Tel Aviv Medical Center and Tel Aviv University Faculty of Medicine, Israel.
Department of Organic Chemistry, Israel Institute for Biological Research (IIBR), Ness-Ziona, Israel.
Prehosp Disaster Med. 2020 Dec;35(6):604-611. doi: 10.1017/S1049023X20001016. Epub 2020 Aug 27.
Patients with respiratory failure are usually mechanically ventilated, mostly with fraction of inspired oxygen (FiO2) > 0.21. Minimizing FiO2 is increasingly an accepted standard. In underserved nations and disasters, salvageable patients requiring mechanical ventilation may outstrip oxygen supplies.
The hypothesis of the present study was that mechanical ventilation with FiO2 = 0.21 is feasible. This assumption was tested in an Acute Respiratory Distress Syndrome (ARDS) model in pigs.
Seventeen pigs were anesthetized, intubated, and mechanically ventilated with FiO2 = 0.4 and Positive End Expiratory Pressure (PEEP) of 5cmH2O. Acute Respiratory Distress Syndrome was induced by intravenous (IV) oleic acid (OA) infusion, and FiO2 was reduced to 0.21 after 45 minutes of stable moderate ARDS. If peripheral capillary oxygen saturation (SpO2) decreased below 80%, PEEP was increased gradually until maximum 20cmH2O, then inspiratory time elevated from one second to 1.4 seconds.
Animals developed moderate ARDS (mean partial pressure of oxygen [PaO2]/FiO2 = 162.8, peak and mean inspiratory pressures doubled, and lung compliance decreased). The SpO2 decreased to <80% rapidly after FiO2 was decreased to 0.21. In 14/17 animals, increasing PEEP sufficed to maintain SpO2 > 80%. Only in 3/17 animals, elevation of FiO2 to 0.25 after PEEP reached 20cmH2O was needed to maintain SpO2 > 80%. Animals remained hemodynamically stable until euthanasia one hour later.

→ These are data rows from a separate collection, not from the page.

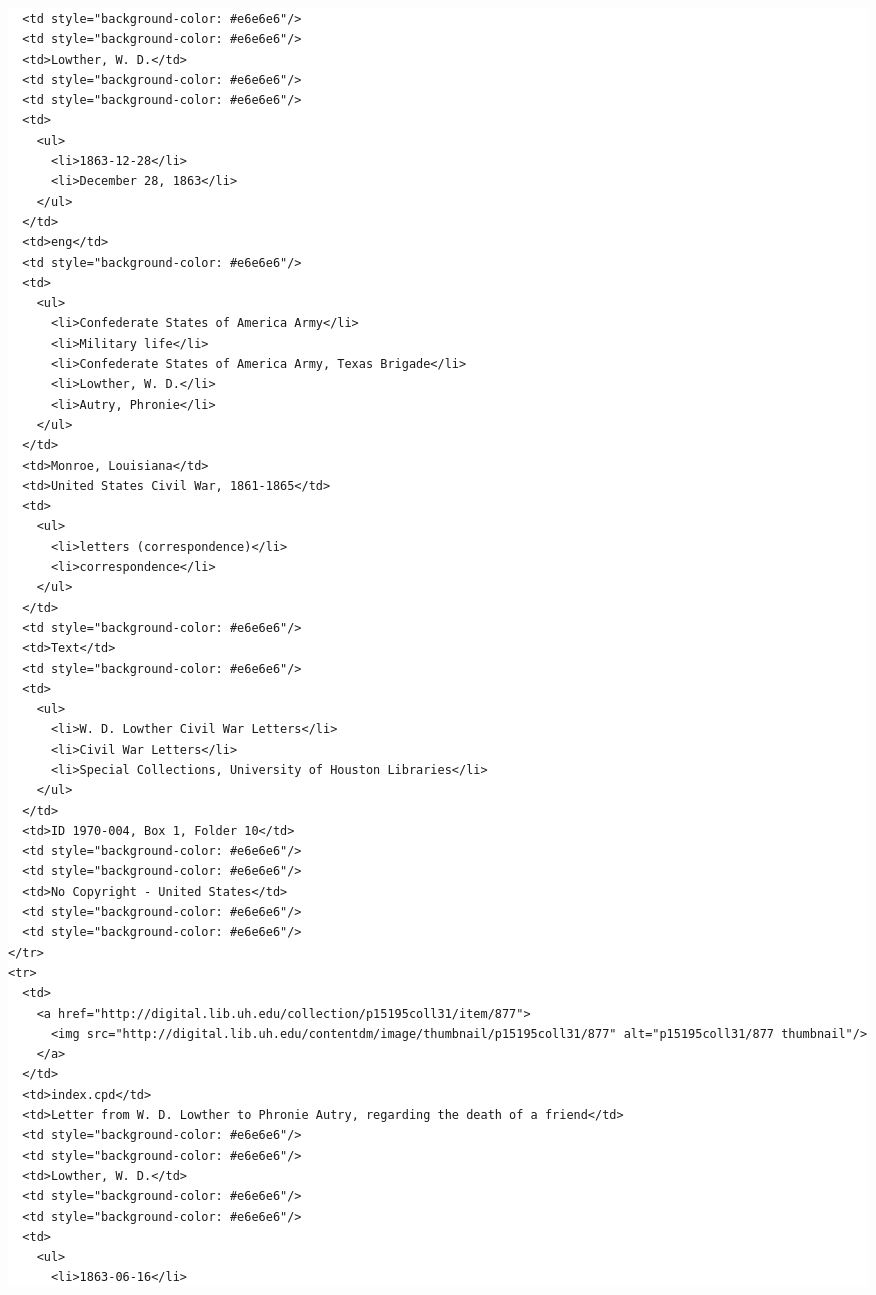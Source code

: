       <td style="background-color: #e6e6e6"/>
      <td style="background-color: #e6e6e6"/>
      <td>Lowther, W. D.</td>
      <td style="background-color: #e6e6e6"/>
      <td style="background-color: #e6e6e6"/>
      <td>
        <ul>
          <li>1863-12-28</li>
          <li>December 28, 1863</li>
        </ul>
      </td>
      <td>eng</td>
      <td style="background-color: #e6e6e6"/>
      <td>
        <ul>
          <li>Confederate States of America Army</li>
          <li>Military life</li>
          <li>Confederate States of America Army, Texas Brigade</li>
          <li>Lowther, W. D.</li>
          <li>Autry, Phronie</li>
        </ul>
      </td>
      <td>Monroe, Louisiana</td>
      <td>United States Civil War, 1861-1865</td>
      <td>
        <ul>
          <li>letters (correspondence)</li>
          <li>correspondence</li>
        </ul>
      </td>
      <td style="background-color: #e6e6e6"/>
      <td>Text</td>
      <td style="background-color: #e6e6e6"/>
      <td>
        <ul>
          <li>W. D. Lowther Civil War Letters</li>
          <li>Civil War Letters</li>
          <li>Special Collections, University of Houston Libraries</li>
        </ul>
      </td>
      <td>ID 1970-004, Box 1, Folder 10</td>
      <td style="background-color: #e6e6e6"/>
      <td style="background-color: #e6e6e6"/>
      <td>No Copyright - United States</td>
      <td style="background-color: #e6e6e6"/>
      <td style="background-color: #e6e6e6"/>
    </tr>
    <tr>
      <td>
        <a href="http://digital.lib.uh.edu/collection/p15195coll31/item/877">
          <img src="http://digital.lib.uh.edu/contentdm/image/thumbnail/p15195coll31/877" alt="p15195coll31/877 thumbnail"/>
        </a>
      </td>
      <td>index.cpd</td>
      <td>Letter from W. D. Lowther to Phronie Autry, regarding the death of a friend</td>
      <td style="background-color: #e6e6e6"/>
      <td style="background-color: #e6e6e6"/>
      <td>Lowther, W. D.</td>
      <td style="background-color: #e6e6e6"/>
      <td style="background-color: #e6e6e6"/>
      <td>
        <ul>
          <li>1863-06-16</li>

In a pig model of moderate ARDS, mechanical ventilation with room air was feasible in 14/17 animals by elevating PEEP. These results in animal model support the potential feasibility of lowering FiO2 to 0.21 in some ARDS patients. The present study was conceived to address the ethical and practical paradigm of mechanical ventilation in disasters and underserved areas, which assumes that oxygen is mandatory in respiratory failure and is therefore a rate-limiting factor in care capacity allocation. Further studies are needed before paradigm changes are considered.
患有呼吸衰竭的患者通常需要接受机械通气,大多数患者的吸入氧分数(FiO2)>0.21。尽量降低 FiO2 是越来越被认可的标准。在资源匮乏的国家和灾难中,需要机械通气的可挽救患者可能会超过氧气供应。
本研究的假设是,FiO2=0.21 的机械通气是可行的。这一假设在猪的急性呼吸窘迫综合征(ARDS)模型中进行了测试。
17 头猪接受麻醉、插管,并以 FiO2=0.4 和呼气末正压(PEEP)5cmH2O 进行机械通气。通过静脉(IV)注入油酸(OA)来诱导急性呼吸窘迫综合征,在稳定的中度 ARDS 45 分钟后将 FiO2 降低至 0.21。如果外周毛细血管血氧饱和度(SpO2)降至 80%以下,PEEP 逐渐增加,直至最高 20cmH2O,然后吸气时间从 1 秒增加到 1.4 秒。
动物发生中度 ARDS(平均氧分压[PaO2]/FiO2=162.8,吸气峰压和平均压增加一倍,肺顺应性降低)。FiO2 降至 0.21 后,SpO2 迅速降至<80%。在 17 头动物中的 14 头中,增加 PEEP 足以维持 SpO2>80%。仅在 17 头动物中的 3 头中,需要将 FiO2 升高至 0.25,同时 PEEP 达到 20cmH2O,才能维持 SpO2>80%。动物在一个小时后安乐死之前保持血流动力学稳定。
在中度 ARDS 的猪模型中,通过升高 PEEP,17 头动物中的 14 头可以进行空气机械通气。这些动物模型的结果支持在某些 ARDS 患者中将 FiO2 降低至 0.21 的潜在可行性。本研究旨在解决灾难和资源匮乏地区机械通气的伦理和实际范例,该范例假设呼吸衰竭时氧气是必需的,因此是护理能力分配的限速因素。在考虑范式转变之前,还需要进一步的研究。